**Work request:** Your copy should hold the lines below from the first through the one that contains "São Vicente, SP", each retyped exactly, and no pictures.

**Record set:**
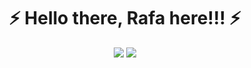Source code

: <h1 align="center">
   ⚡ Hello there, Rafa here!!! ⚡
  <br>
</h1>

<p align="center">
  <img src="https://github-readme-stats.vercel.app/api?username=RafaelBicas&count_private=true&show_icons=true&theme=tokyonight&exclude_repo=42">
  
  <img src="https://github-readme-stats.vercel.app/api/top-langs/?username=RafaelBicas&layout=compact&langs_count=7&theme=tokyonight">
</p>



<!--
**RafaelBicas/RafaelBicas** is a ✨ _special_ ✨ repository because its `README.md` (this file) appears on your GitHub profile.

Here are some ideas to get you started:

- 🔭 I’m currently working on ...
- 🌱 I’m currently learning ...
- 👯 I’m looking to collaborate on ...
- 🤔 I’m looking for help with ...
- 💬 Ask me about ...
- 📫 How to reach me: ...
- 😄 Pronouns: ...
- ⚡ Fun fact: ...
-->
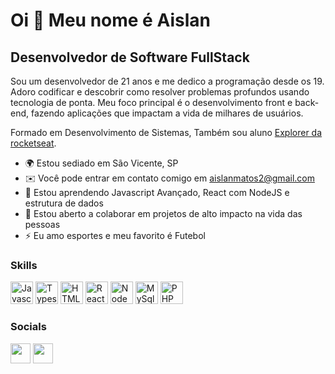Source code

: Oi 👋 Meu nome é Aislan
==========================

Desenvolvedor de Software FullStack
-----------------------------

Sou um desenvolvedor de 21 anos e me dedico a programação desde os 19. Adoro codificar e descobrir como resolver problemas profundos usando tecnologia de ponta. Meu foco principal é o desenvolvimento front e back-end, fazendo aplicações que impactam a vida de milhares de usuários.

Formado em Desenvolvimento de Sistemas, Também sou aluno [Explorer da rocketseat](https://www.rocketseat.com.br/explorer?gclid=Cj0KCQjwuaiXBhCCARIsAKZLt3mKU9V0Az-sEysD3txfG0Abehr9VPCP1CotJwmPeHplv611ogTFY4kaAjdVEALw_wcB).

* 🌍  Estou sediado em  São Vicente, SP
* ✉️  Você pode entrar em contato comigo em [aislanmatos2@gmail.com](mailto:aislanmatos2@gmail.com)
* 🧠  Estou aprendendo Javascript Avançado, React com NodeJS e estrutura de dados
* 🤝  Estou aberto a colaborar em projetos de alto impacto na vida das pessoas
* ⚡  Eu amo esportes e meu favorito é Futebol

### Skills

<p align="left">
<a href="https://developer.mozilla.org/en-US/docs/Web/JavaScript" target="_blank" rel="noreferrer"><img src="https://raw.githubusercontent.com/danielcranney/readme-generator/main/public/icons/skills/javascript-colored.svg" width="36" height="36" alt="Javascript" /></a>
<a href="https://www.typescriptlang.org/" target="_blank" rel="noreferrer"><img src="https://raw.githubusercontent.com/danielcranney/readme-generator/main/public/icons/skills/typescript-colored.svg" width="36" height="36" alt="Typescript" /></a>
<a href="https://developer.mozilla.org/en-US/docs/Glossary/HTML5" target="_blank" rel="noreferrer"><img src="https://raw.githubusercontent.com/danielcranney/readme-generator/main/public/icons/skills/html5-colored.svg" width="36" height="36" alt="HTML5" /></a>
<a href="https://reactjs.org/" target="_blank" rel="noreferrer"><img src="https://raw.githubusercontent.com/danielcranney/readme-generator/main/public/icons/skills/react-colored.svg" width="36" height="36" alt="React" /></a>
<a href="https://nodejs.org/en/" target="_blank" rel="noreferrer"><img src="https://raw.githubusercontent.com/danielcranney/readme-generator/main/public/icons/skills/nodejs-colored.svg" width="36" height="36" alt="NodeJS" /></a>
<a href="https://www.mysql.com/" target="_blank" rel="noreferrer"><img src="https://raw.githubusercontent.com/danielcranney/readme-generator/main/public/icons/skills/mysql-colored.svg" width="36" height="36" alt="MySql" /></a>
<a href="https://www.php.net/" target="_blank" rel="noreferrer"><img src="https://raw.githubusercontent.com/danielcranney/readme-generator/main/public/icons/skills/php-colored.svg" width="36" height="36" alt="PHP" /></a>
</p>

### Socials

<p align="left"> 
<a href="https://www.github.com/Aislan22" target="_blank" rel="noreferrer"><img src="https://raw.githubusercontent.com/danielcranney/readme-generator/main/public/icons/socials/github-dark.svg" width="32" height="32" /></a>
<a href="https://www.linkedin.com/in/dev-aislan-matos/" target="_blank" rel="noreferrer"><img src="https://raw.githubusercontent.com/danielcranney/readme-generator/main/public/icons/socials/linkedin.svg" width="32" height="32" /></a>
</p>






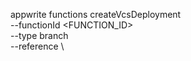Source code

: appwrite functions createVcsDeployment \
        --functionId <FUNCTION_ID> \
        --type branch \
        --reference <REFERENCE> \

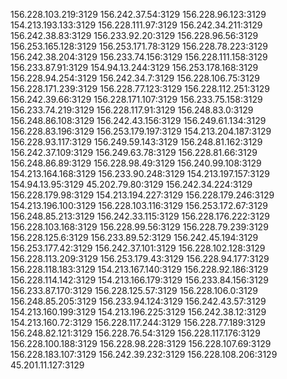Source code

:156.228.103.219:3129
156.242.37.54:3129
156.228.96.123:3129
154.213.193.133:3129
156.228.111.97:3129
156.242.34.211:3129
156.242.38.83:3129
156.233.92.20:3129
156.228.96.56:3129
156.253.165.128:3129
156.253.171.78:3129
156.228.78.223:3129
156.242.38.204:3129
156.233.74.156:3129
156.228.111.158:3129
156.233.87.91:3129
154.94.13.244:3129
156.253.178.168:3129
156.228.94.254:3129
156.242.34.7:3129
156.228.106.75:3129
156.228.171.239:3129
156.228.77.123:3129
156.228.112.251:3129
156.242.39.66:3129
156.228.171.107:3129
156.233.75.158:3129
156.233.74.219:3129
156.228.117.91:3129
156.248.83.0:3129
156.248.86.108:3129
156.242.43.156:3129
156.249.61.134:3129
156.228.83.196:3129
156.253.179.197:3129
154.213.204.187:3129
156.228.93.117:3129
156.249.59.143:3129
156.248.81.162:3129
156.242.37.109:3129
156.249.63.78:3129
156.228.81.66:3129
156.248.86.89:3129
156.228.98.49:3129
156.240.99.108:3129
154.213.164.168:3129
156.233.90.248:3129
154.213.197.157:3129
154.94.13.95:3129
45.202.79.80:3129
156.242.34.224:3129
156.228.179.98:3129
154.213.194.227:3129
156.228.179.246:3129
154.213.196.100:3129
156.228.103.116:3129
156.253.172.67:3129
156.248.85.213:3129
156.242.33.115:3129
156.228.176.222:3129
156.228.103.168:3129
156.228.99.56:3129
156.228.79.239:3129
156.228.125.6:3129
156.233.89.52:3129
156.242.45.194:3129
156.253.177.42:3129
156.242.37.101:3129
156.228.102.128:3129
156.228.113.209:3129
156.253.179.43:3129
156.228.94.177:3129
156.228.118.183:3129
154.213.167.140:3129
156.228.92.186:3129
156.228.114.142:3129
154.213.166.179:3129
156.233.84.156:3129
156.233.87.170:3129
156.228.125.57:3129
156.228.106.0:3129
156.248.85.205:3129
156.233.94.124:3129
156.242.43.57:3129
154.213.160.199:3129
154.213.196.225:3129
156.242.38.12:3129
154.213.160.72:3129
156.228.117.244:3129
156.228.77.189:3129
156.248.82.121:3129
156.228.76.54:3129
156.228.117.176:3129
156.228.100.188:3129
156.228.98.228:3129
156.228.107.69:3129
156.228.183.107:3129
156.242.39.232:3129
156.228.108.206:3129
45.201.11.127:3129
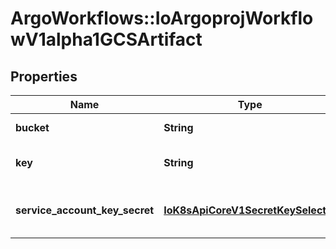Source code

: # ArgoWorkflows::IoArgoprojWorkflowV1alpha1GCSArtifact

## Properties
Name | Type | Description | Notes
------------ | ------------- | ------------- | -------------
**bucket** | **String** | Bucket is the name of the bucket | [optional] 
**key** | **String** | Key is the path in the bucket where the artifact resides | 
**service_account_key_secret** | [**IoK8sApiCoreV1SecretKeySelector**](IoK8sApiCoreV1SecretKeySelector.md) | ServiceAccountKeySecret is the secret selector to the bucket&#39;s service account key | [optional] 


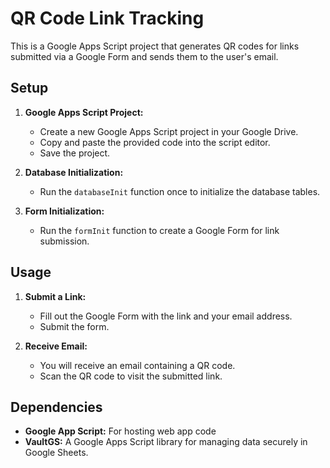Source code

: # QR Code Link Tracking

This is a Google Apps Script project that generates QR codes for links submitted via a Google Form and sends them to the user's email.

## Setup

1. **Google Apps Script Project:**
   - Create a new Google Apps Script project in your Google Drive.
   - Copy and paste the provided code into the script editor.
   - Save the project.

2. **Database Initialization:**
   - Run the `databaseInit` function once to initialize the database tables.

3. **Form Initialization:**
   - Run the `formInit` function to create a Google Form for link submission.

## Usage

1. **Submit a Link:**
   - Fill out the Google Form with the link and your email address.
   - Submit the form.

2. **Receive Email:**
   - You will receive an email containing a QR code.
   - Scan the QR code to visit the submitted link.


## Dependencies

- **Google App Script:** For hosting web app code
- **VaultGS:** A Google Apps Script library for managing data securely in Google Sheets.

**Solution to the problem:**
Source code

: <h1 align="center">
   ⚡ Hello there, Rafa here!!! ⚡
  <br>
</h1>

<p align="center">
  <img src="https://github-readme-stats.vercel.app/api?username=RafaelBicas&count_private=true&show_icons=true&theme=tokyonight&exclude_repo=42">
  
  <img src="https://github-readme-stats.vercel.app/api/top-langs/?username=RafaelBicas&layout=compact&langs_count=7&theme=tokyonight">
</p>



<!--
**RafaelBicas/RafaelBicas** is a ✨ _special_ ✨ repository because its `README.md` (this file) appears on your GitHub profile.

Here are some ideas to get you started:

- 🔭 I’m currently working on ...
- 🌱 I’m currently learning ...
- 👯 I’m looking to collaborate on ...
- 🤔 I’m looking for help with ...
- 💬 Ask me about ...
- 📫 How to reach me: ...
- 😄 Pronouns: ...
- ⚡ Fun fact: ...
-->
Source code

: Oi 👋 Meu nome é Aislan
==========================

Desenvolvedor de Software FullStack
-----------------------------

Sou um desenvolvedor de 21 anos e me dedico a programação desde os 19. Adoro codificar e descobrir como resolver problemas profundos usando tecnologia de ponta. Meu foco principal é o desenvolvimento front e back-end, fazendo aplicações que impactam a vida de milhares de usuários.

Formado em Desenvolvimento de Sistemas, Também sou aluno [Explorer da rocketseat](https://www.rocketseat.com.br/explorer?gclid=Cj0KCQjwuaiXBhCCARIsAKZLt3mKU9V0Az-sEysD3txfG0Abehr9VPCP1CotJwmPeHplv611ogTFY4kaAjdVEALw_wcB).

* 🌍  Estou sediado em  São Vicente, SP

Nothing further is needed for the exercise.